##### Material provided #####

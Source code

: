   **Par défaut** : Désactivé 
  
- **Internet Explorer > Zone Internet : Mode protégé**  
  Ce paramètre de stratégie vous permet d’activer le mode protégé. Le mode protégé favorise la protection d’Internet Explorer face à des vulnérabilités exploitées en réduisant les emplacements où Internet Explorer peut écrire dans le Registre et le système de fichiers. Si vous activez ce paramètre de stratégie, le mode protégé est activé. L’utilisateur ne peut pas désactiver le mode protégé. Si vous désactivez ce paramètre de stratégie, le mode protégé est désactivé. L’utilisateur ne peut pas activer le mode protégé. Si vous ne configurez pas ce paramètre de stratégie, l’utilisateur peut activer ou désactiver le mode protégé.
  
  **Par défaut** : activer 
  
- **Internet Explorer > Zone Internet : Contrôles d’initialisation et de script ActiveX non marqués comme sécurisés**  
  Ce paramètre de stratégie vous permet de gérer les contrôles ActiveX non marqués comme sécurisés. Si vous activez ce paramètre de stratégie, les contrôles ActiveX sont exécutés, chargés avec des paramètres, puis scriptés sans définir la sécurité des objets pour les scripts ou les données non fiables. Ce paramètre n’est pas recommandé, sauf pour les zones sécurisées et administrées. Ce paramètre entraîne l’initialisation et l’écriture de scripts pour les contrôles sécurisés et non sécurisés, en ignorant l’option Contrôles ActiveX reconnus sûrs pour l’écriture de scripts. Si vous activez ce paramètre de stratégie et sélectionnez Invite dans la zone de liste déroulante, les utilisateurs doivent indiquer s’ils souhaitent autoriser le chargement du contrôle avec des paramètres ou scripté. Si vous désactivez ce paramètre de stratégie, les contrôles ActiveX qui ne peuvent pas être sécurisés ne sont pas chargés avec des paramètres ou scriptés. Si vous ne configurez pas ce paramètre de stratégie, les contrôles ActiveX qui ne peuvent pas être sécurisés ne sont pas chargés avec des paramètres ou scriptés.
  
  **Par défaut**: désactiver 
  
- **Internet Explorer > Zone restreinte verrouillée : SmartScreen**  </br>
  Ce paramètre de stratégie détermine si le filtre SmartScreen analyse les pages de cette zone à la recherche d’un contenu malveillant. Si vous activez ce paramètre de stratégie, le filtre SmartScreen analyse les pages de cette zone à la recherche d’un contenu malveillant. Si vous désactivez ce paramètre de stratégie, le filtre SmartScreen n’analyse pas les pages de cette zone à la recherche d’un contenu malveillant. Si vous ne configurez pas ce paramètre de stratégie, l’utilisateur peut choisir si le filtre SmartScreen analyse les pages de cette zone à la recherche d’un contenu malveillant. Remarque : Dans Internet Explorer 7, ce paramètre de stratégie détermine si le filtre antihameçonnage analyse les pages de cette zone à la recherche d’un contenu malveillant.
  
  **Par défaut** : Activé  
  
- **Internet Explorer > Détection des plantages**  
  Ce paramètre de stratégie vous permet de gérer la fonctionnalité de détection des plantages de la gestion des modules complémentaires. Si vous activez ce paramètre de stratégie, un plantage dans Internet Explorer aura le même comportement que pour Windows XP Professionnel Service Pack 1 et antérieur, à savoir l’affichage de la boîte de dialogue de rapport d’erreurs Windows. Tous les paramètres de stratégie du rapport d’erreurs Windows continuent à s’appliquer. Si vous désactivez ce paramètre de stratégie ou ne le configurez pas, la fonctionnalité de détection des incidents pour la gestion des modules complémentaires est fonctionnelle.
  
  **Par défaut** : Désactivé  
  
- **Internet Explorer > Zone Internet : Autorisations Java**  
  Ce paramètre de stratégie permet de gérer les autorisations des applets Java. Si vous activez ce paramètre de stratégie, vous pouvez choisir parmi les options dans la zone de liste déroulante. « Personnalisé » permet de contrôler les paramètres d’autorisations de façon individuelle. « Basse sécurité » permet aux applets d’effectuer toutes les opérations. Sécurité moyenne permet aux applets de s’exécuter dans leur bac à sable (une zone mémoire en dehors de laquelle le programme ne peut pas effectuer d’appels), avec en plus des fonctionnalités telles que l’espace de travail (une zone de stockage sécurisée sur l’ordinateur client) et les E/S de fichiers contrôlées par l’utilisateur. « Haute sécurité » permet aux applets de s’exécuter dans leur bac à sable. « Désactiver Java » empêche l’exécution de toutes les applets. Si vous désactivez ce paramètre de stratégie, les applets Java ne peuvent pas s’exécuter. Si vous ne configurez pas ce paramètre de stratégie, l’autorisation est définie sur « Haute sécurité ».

#####

▶ _Assigned task_
Each line from the top of the records down to the one with "- **Internet Explorer > Zone Internet : Mode" must be retyped exactly; include both ends and nothing else.

▶ _Exercise output_
Source code

:   **Par défaut** : Désactivé 
  
- **Internet Explorer > Zone Internet : Mode protégé**  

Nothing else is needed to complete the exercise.